* Task prompt
An exact copy of the entries below is needed, with every picture left out.
━━━━━ Given records
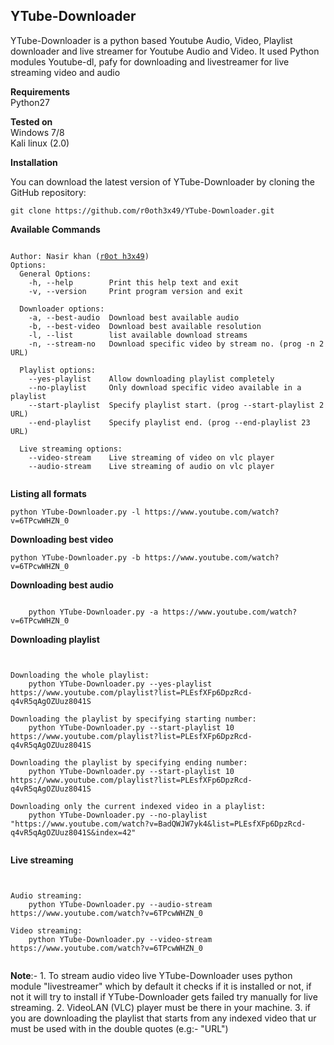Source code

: ## YTube-Downloader
<p>YTube-Downloader is a python based Youtube Audio, Video, Playlist downloader and live streamer for Youtube Audio and Video. It used Python modules Youtube-dl, pafy for downloading and livestreamer for live streaming video and audio</p>

**Requirements**<br />
	 Python27

**Tested on**<br />
	 Windows 7/8<br />
	 Kali linux (2.0)


**Installation**
<p>You can download the latest version of YTube-Downloader by cloning the GitHub repository:</p>
<pre><code>git clone https://github.com/r0oth3x49/YTube-Downloader.git</pre></code>

**Available Commands**
<pre><code>
Author: Nasir khan (<a href="http://anonpakforce.blogspot.com/">r0ot h3x49</a>)
Options:
  General Options:
    -h, --help        Print this help text and exit
    -v, --version     Print program version and exit

  Downloader options:
    -a, --best-audio  Download best available audio
    -b, --best-video  Download best available resolution
    -l, --list        list available download streams
    -n, --stream-no   Download specific video by stream no. (prog -n 2 URL)

  Playlist options:
    --yes-playlist    Allow downloading playlist completely
    --no-playlist     Only download specific video available in a playlist
    --start-playlist  Specify playlist start. (prog --start-playlist 2 URL)
    --end-playlist    Specify playlist end. (prog --end-playlist 23 URL)

  Live streaming options:
    --video-stream    Live streaming of video on vlc player
    --audio-stream    Live streaming of audio on vlc player
  </code></pre>
  

**Listing all formats**
<pre><code>python YTube-Downloader.py -l https://www.youtube.com/watch?v=6TPcwWHZN_0</code></pre>
**Downloading best video**
<pre><code>python YTube-Downloader.py -b https://www.youtube.com/watch?v=6TPcwWHZN_0</code></pre>
**Downloading best audio**
<pre><code>
	python YTube-Downloader.py -a https://www.youtube.com/watch?v=6TPcwWHZN_0
</code></pre>
**Downloading playlist**
<pre><code>

Downloading the whole playlist:
	python YTube-Downloader.py --yes-playlist https://www.youtube.com/playlist?list=PLEsfXFp6DpzRcd-q4vR5qAgOZUuz8041S

Downloading the playlist by specifying starting number:
	python YTube-Downloader.py --start-playlist 10 https://www.youtube.com/playlist?list=PLEsfXFp6DpzRcd-q4vR5qAgOZUuz8041S
	
Downloading the playlist by specifying ending number:
	python YTube-Downloader.py --start-playlist 10 https://www.youtube.com/playlist?list=PLEsfXFp6DpzRcd-q4vR5qAgOZUuz8041S

Downloading only the current indexed video in a playlist:
	python YTube-Downloader.py --no-playlist "https://www.youtube.com/watch?v=BadQWJW7yk4&list=PLEsfXFp6DpzRcd-q4vR5qAgOZUuz8041S&index=42"
	
</code></pre>
**Live streaming**
<pre><code>

Audio streaming:
	python YTube-Downloader.py --audio-stream https://www.youtube.com/watch?v=6TPcwWHZN_0
	
Video streaming:
	python YTube-Downloader.py --video-stream https://www.youtube.com/watch?v=6TPcwWHZN_0

</code></pre>
**Note**:-
	1.	To stream audio video live YTube-Downloader uses python module "livestreamer"
		which by default it checks if it is installed or not, if not it will try to install
		if YTube-Downloader gets failed try manually for live streaming.
	2.	VideoLAN (VLC) player must be there in your machine.
	3.	if you are downloading the playlist that starts from any indexed video that ur must be used with in the double 	quotes (e.g:- "URL")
━━━━━━━━━━
* Exercise answer
Source code

: ## YTube-Downloader
<p>YTube-Downloader is a python based Youtube Audio, Video, Playlist downloader and live streamer for Youtube Audio and Video. It used Python modules Youtube-dl, pafy for downloading and livestreamer for live streaming video and audio</p>

**Requirements**<br />
	 Python27

**Tested on**<br />
	 Windows 7/8<br />
	 Kali linux (2.0)


**Installation**
<p>You can download the latest version of YTube-Downloader by cloning the GitHub repository:</p>
<pre><code>git clone https://github.com/r0oth3x49/YTube-Downloader.git</pre></code>

**Available Commands**
<pre><code>
Author: Nasir khan (<a href="http://anonpakforce.blogspot.com/">r0ot h3x49</a>)
Options:
  General Options:
    -h, --help        Print this help text and exit
    -v, --version     Print program version and exit

  Downloader options:
    -a, --best-audio  Download best available audio
    -b, --best-video  Download best available resolution
    -l, --list        list available download streams
    -n, --stream-no   Download specific video by stream no. (prog -n 2 URL)

  Playlist options:
    --yes-playlist    Allow downloading playlist completely
    --no-playlist     Only download specific video available in a playlist
    --start-playlist  Specify playlist start. (prog --start-playlist 2 URL)
    --end-playlist    Specify playlist end. (prog --end-playlist 23 URL)

  Live streaming options:
    --video-stream    Live streaming of video on vlc player
    --audio-stream    Live streaming of audio on vlc player
  </code></pre>
  

**Listing all formats**
<pre><code>python YTube-Downloader.py -l https://www.youtube.com/watch?v=6TPcwWHZN_0</code></pre>
**Downloading best video**
<pre><code>python YTube-Downloader.py -b https://www.youtube.com/watch?v=6TPcwWHZN_0</code></pre>
**Downloading best audio**
<pre><code>
	python YTube-Downloader.py -a https://www.youtube.com/watch?v=6TPcwWHZN_0
</code></pre>
**Downloading playlist**
<pre><code>

Downloading the whole playlist:
	python YTube-Downloader.py --yes-playlist https://www.youtube.com/playlist?list=PLEsfXFp6DpzRcd-q4vR5qAgOZUuz8041S

Downloading the playlist by specifying starting number:
	python YTube-Downloader.py --start-playlist 10 https://www.youtube.com/playlist?list=PLEsfXFp6DpzRcd-q4vR5qAgOZUuz8041S
	
Downloading the playlist by specifying ending number:
	python YTube-Downloader.py --start-playlist 10 https://www.youtube.com/playlist?list=PLEsfXFp6DpzRcd-q4vR5qAgOZUuz8041S

Downloading only the current indexed video in a playlist:
	python YTube-Downloader.py --no-playlist "https://www.youtube.com/watch?v=BadQWJW7yk4&list=PLEsfXFp6DpzRcd-q4vR5qAgOZUuz8041S&index=42"
	
</code></pre>
**Live streaming**
<pre><code>

Audio streaming:
	python YTube-Downloader.py --audio-stream https://www.youtube.com/watch?v=6TPcwWHZN_0
	
Video streaming:
	python YTube-Downloader.py --video-stream https://www.youtube.com/watch?v=6TPcwWHZN_0

</code></pre>
**Note**:-
	1.	To stream audio video live YTube-Downloader uses python module "livestreamer"
		which by default it checks if it is installed or not, if not it will try to install
		if YTube-Downloader gets failed try manually for live streaming.
	2.	VideoLAN (VLC) player must be there in your machine.
	3.	if you are downloading the playlist that starts from any indexed video that ur must be used with in the double 	quotes (e.g:- "URL")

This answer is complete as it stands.